##### Data supplied #####

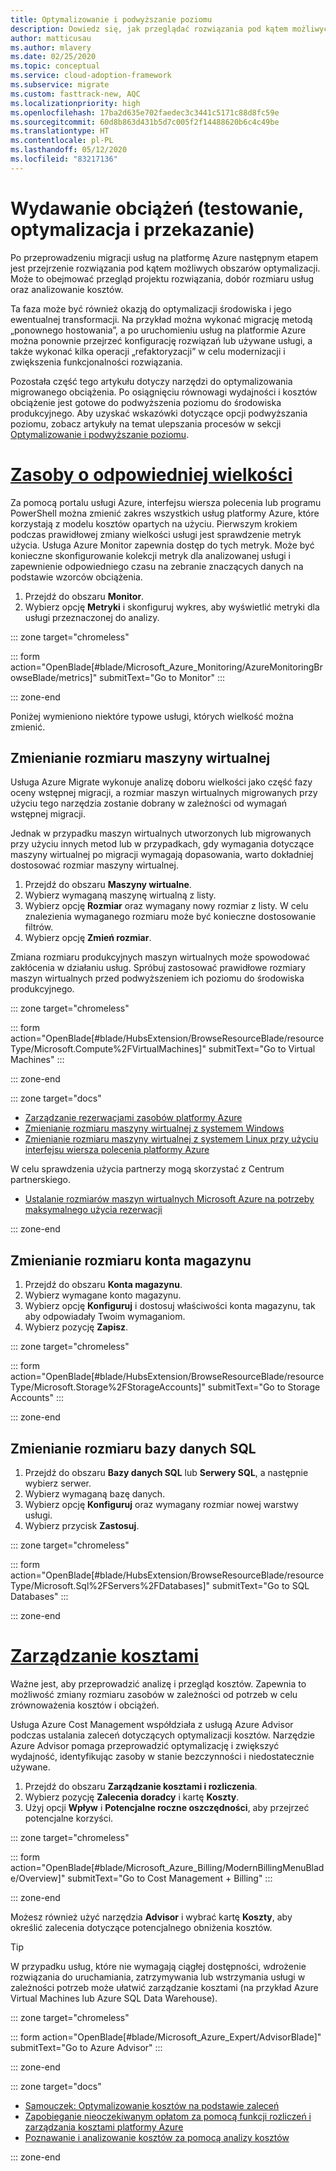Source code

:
 ```yaml
---
title: Optymalizowanie i podwyższanie poziomu
description: Dowiedz się, jak przeglądać rozwiązania pod kątem możliwych obszarów optymalizacji, w tym projektu rozwiązania, prawidłowego dobierania rozmiarów usług i analizowania kosztów.
author: matticusau
ms.author: mlavery
ms.date: 02/25/2020
ms.topic: conceptual
ms.service: cloud-adoption-framework
ms.subservice: migrate
ms.custom: fasttrack-new, AQC
ms.localizationpriority: high
ms.openlocfilehash: 17ba2d635e702faedec3c3441c5171c88d8fc59e
ms.sourcegitcommit: 60d8b863d431b5d7c005f2f14488620b6c4c49be
ms.translationtype: HT
ms.contentlocale: pl-PL
ms.lasthandoff: 05/12/2020
ms.locfileid: "83217136"
---
```

<!-- markdownlint-disable MD025 DOCSMD001 -->

# <a name="release-workloads-test-optimize-and-handoff"></a>Wydawanie obciążeń (testowanie, optymalizacja i przekazanie)

Po przeprowadzeniu migracji usług na platformę Azure następnym etapem jest przejrzenie rozwiązania pod kątem możliwych obszarów optymalizacji. Może to obejmować przegląd projektu rozwiązania, dobór rozmiaru usług oraz analizowanie kosztów.

Ta faza może być również okazją do optymalizacji środowiska i jego ewentualnej transformacji. Na przykład można wykonać migrację metodą „ponownego hostowania”, a po uruchomieniu usług na platformie Azure można ponownie przejrzeć konfigurację rozwiązań lub używane usługi, a także wykonać kilka operacji „refaktoryzacji” w celu modernizacji i zwiększenia funkcjonalności rozwiązania.

Pozostała część tego artykułu dotyczy narzędzi do optymalizowania migrowanego obciążenia. Po osiągnięciu równowagi wydajności i kosztów obciążenie jest gotowe do podwyższenia poziomu do środowiska produkcyjnego. Aby uzyskać wskazówki dotyczące opcji podwyższania poziomu, zobacz artykuły na temat ulepszania procesów w sekcji [Optymalizowanie i podwyższanie poziomu](../migration-considerations/optimize/index.md).

# <a name="right-size-assets"></a>[Zasoby o odpowiedniej wielkości](#tab/optimize)

Za pomocą portalu usługi Azure, interfejsu wiersza polecenia lub programu PowerShell można zmienić zakres wszystkich usług platformy Azure, które korzystają z modelu kosztów opartych na użyciu. Pierwszym krokiem podczas prawidłowej zmiany wielkości usługi jest sprawdzenie metryk użycia. Usługa Azure Monitor zapewnia dostęp do tych metryk. Może być konieczne skonfigurowanie kolekcji metryk dla analizowanej usługi i zapewnienie odpowiedniego czasu na zebranie znaczących danych na podstawie wzorców obciążenia.

1. Przejdź do obszaru **Monitor**.
1. Wybierz opcję **Metryki** i skonfiguruj wykres, aby wyświetlić metryki dla usługi przeznaczonej do analizy.

::: zone target="chromeless"

::: form action="OpenBlade[#blade/Microsoft_Azure_Monitoring/AzureMonitoringBrowseBlade/metrics]" submitText="Go to Monitor" :::

::: zone-end

Poniżej wymieniono niektóre typowe usługi, których wielkość można zmienić.

## <a name="resize-a-virtual-machine"></a>Zmienianie rozmiaru maszyny wirtualnej

Usługa Azure Migrate wykonuje analizę doboru wielkości jako część fazy oceny wstępnej migracji, a rozmiar maszyn wirtualnych migrowanych przy użyciu tego narzędzia zostanie dobrany w zależności od wymagań wstępnej migracji.

Jednak w przypadku maszyn wirtualnych utworzonych lub migrowanych przy użyciu innych metod lub w przypadkach, gdy wymagania dotyczące maszyny wirtualnej po migracji wymagają dopasowania, warto dokładniej dostosować rozmiar maszyny wirtualnej.

1. Przejdź do obszaru **Maszyny wirtualne**.
1. Wybierz wymaganą maszynę wirtualną z listy.
1. Wybierz opcję **Rozmiar** oraz wymagany nowy rozmiar z listy. W celu znalezienia wymaganego rozmiaru może być konieczne dostosowanie filtrów.
1. Wybierz opcję **Zmień rozmiar**.

Zmiana rozmiaru produkcyjnych maszyn wirtualnych może spowodować zakłócenia w działaniu usług. Spróbuj zastosować prawidłowe rozmiary maszyn wirtualnych przed podwyższeniem ich poziomu do środowiska produkcyjnego.

::: zone target="chromeless"

::: form action="OpenBlade[#blade/HubsExtension/BrowseResourceBlade/resourceType/Microsoft.Compute%2FVirtualMachines]" submitText="Go to Virtual Machines" :::

::: zone-end

::: zone target="docs"

- [Zarządzanie rezerwacjami zasobów platformy Azure](https://docs.microsoft.com/azure/billing/billing-manage-reserved-vm-instance)
- [Zmienianie rozmiaru maszyny wirtualnej z systemem Windows](https://docs.microsoft.com/azure/virtual-machines/windows/resize-vm)
- [Zmienianie rozmiaru maszyny wirtualnej z systemem Linux przy użyciu interfejsu wiersza polecenia platformy Azure](https://docs.microsoft.com/azure/virtual-machines/linux/change-vm-size)

W celu sprawdzenia użycia partnerzy mogą skorzystać z Centrum partnerskiego.

- [Ustalanie rozmiarów maszyn wirtualnych Microsoft Azure na potrzeby maksymalnego użycia rezerwacji](https://docs.microsoft.com/partner-center/azure-usage)

::: zone-end

## <a name="resize-a-storage-account"></a>Zmienianie rozmiaru konta magazynu

1. Przejdź do obszaru **Konta magazynu**.
1. Wybierz wymagane konto magazynu.
1. Wybierz opcję **Konfiguruj** i dostosuj właściwości konta magazynu, tak aby odpowiadały Twoim wymaganiom.
1. Wybierz pozycję **Zapisz**.

::: zone target="chromeless"

::: form action="OpenBlade[#blade/HubsExtension/BrowseResourceBlade/resourceType/Microsoft.Storage%2FStorageAccounts]" submitText="Go to Storage Accounts" :::

::: zone-end

## <a name="resize-a-sql-database"></a>Zmienianie rozmiaru bazy danych SQL

1. Przejdź do obszaru **Bazy danych SQL** lub **Serwery SQL**, a następnie wybierz serwer.
1. Wybierz wymaganą bazę danych.
1. Wybierz opcję **Konfiguruj** oraz wymagany rozmiar nowej warstwy usługi.
1. Wybierz przycisk **Zastosuj**.

::: zone target="chromeless"

::: form action="OpenBlade[#blade/HubsExtension/BrowseResourceBlade/resourceType/Microsoft.Sql%2FServers%2FDatabases]" submitText="Go to SQL Databases" :::

::: zone-end

# <a name="cost-management"></a>[Zarządzanie kosztami](#tab/ManageCost)

Ważne jest, aby przeprowadzić analizę i przegląd kosztów. Zapewnia to możliwość zmiany rozmiaru zasobów w zależności od potrzeb w celu zrównoważenia kosztów i obciążeń.

Usługa Azure Cost Management współdziała z usługą Azure Advisor podczas ustalania zaleceń dotyczących optymalizacji kosztów. Narzędzie Azure Advisor pomaga przeprowadzić optymalizację i zwiększyć wydajność, identyfikując zasoby w stanie bezczynności i niedostatecznie używane.

1. Przejdź do obszaru **Zarządzanie kosztami i rozliczenia**.
1. Wybierz pozycję **Zalecenia doradcy** i kartę **Koszty**.
1. Użyj opcji **Wpływ** i **Potencjalne roczne oszczędności**, aby przejrzeć potencjalne korzyści.

::: zone target="chromeless"

::: form action="OpenBlade[#blade/Microsoft_Azure_Billing/ModernBillingMenuBlade/Overview]" submitText="Go to Cost Management + Billing" :::

::: zone-end

Możesz również użyć narzędzia **Advisor** i wybrać kartę **Koszty**, aby określić zalecenia dotyczące potencjalnego obniżenia kosztów.

> [!TIP]
> W przypadku usług, które nie wymagają ciągłej dostępności, wdrożenie rozwiązania do uruchamiania, zatrzymywania lub wstrzymania usługi w zależności potrzeb może ułatwić zarządzanie kosztami (na przykład Azure Virtual Machines lub Azure SQL Data Warehouse).
>

::: zone target="chromeless"

::: form action="OpenBlade[#blade/Microsoft_Azure_Expert/AdvisorBlade]" submitText="Go to Azure Advisor" :::

::: zone-end

::: zone target="docs"

- [Samouczek: Optymalizowanie kosztów na podstawie zaleceń](https://docs.microsoft.com/azure/cost-management-billing/costs/tutorial-acm-opt-recommendations)
- [Zapobieganie nieoczekiwanym opłatom za pomocą funkcji rozliczeń i zarządzania kosztami platformy Azure](https://docs.microsoft.com/azure/billing/billing-getting-started)
- [Poznawanie i analizowanie kosztów za pomocą analizy kosztów](https://docs.microsoft.com/azure/cost-management/quick-acm-cost-analysis)

::: zone-end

#####

Exercise aim. The lines above from the one containing "optymalizacja i przekazanie)" through the one containing "o odpowiedniej wielkości](#tab/optimize)" are to be set down exactly, and no others.

Exercise output.
# <a name="release-workloads-test-optimize-and-handoff"></a>Wydawanie obciążeń (testowanie, optymalizacja i przekazanie)

Po przeprowadzeniu migracji usług na platformę Azure następnym etapem jest przejrzenie rozwiązania pod kątem możliwych obszarów optymalizacji. Może to obejmować przegląd projektu rozwiązania, dobór rozmiaru usług oraz analizowanie kosztów.

Ta faza może być również okazją do optymalizacji środowiska i jego ewentualnej transformacji. Na przykład można wykonać migrację metodą „ponownego hostowania”, a po uruchomieniu usług na platformie Azure można ponownie przejrzeć konfigurację rozwiązań lub używane usługi, a także wykonać kilka operacji „refaktoryzacji” w celu modernizacji i zwiększenia funkcjonalności rozwiązania.

Pozostała część tego artykułu dotyczy narzędzi do optymalizowania migrowanego obciążenia. Po osiągnięciu równowagi wydajności i kosztów obciążenie jest gotowe do podwyższenia poziomu do środowiska produkcyjnego. Aby uzyskać wskazówki dotyczące opcji podwyższania poziomu, zobacz artykuły na temat ulepszania procesów w sekcji [Optymalizowanie i podwyższanie poziomu](../migration-considerations/optimize/index.md).

# <a name="right-size-assets"></a>[Zasoby o odpowiedniej wielkości](#tab/optimize)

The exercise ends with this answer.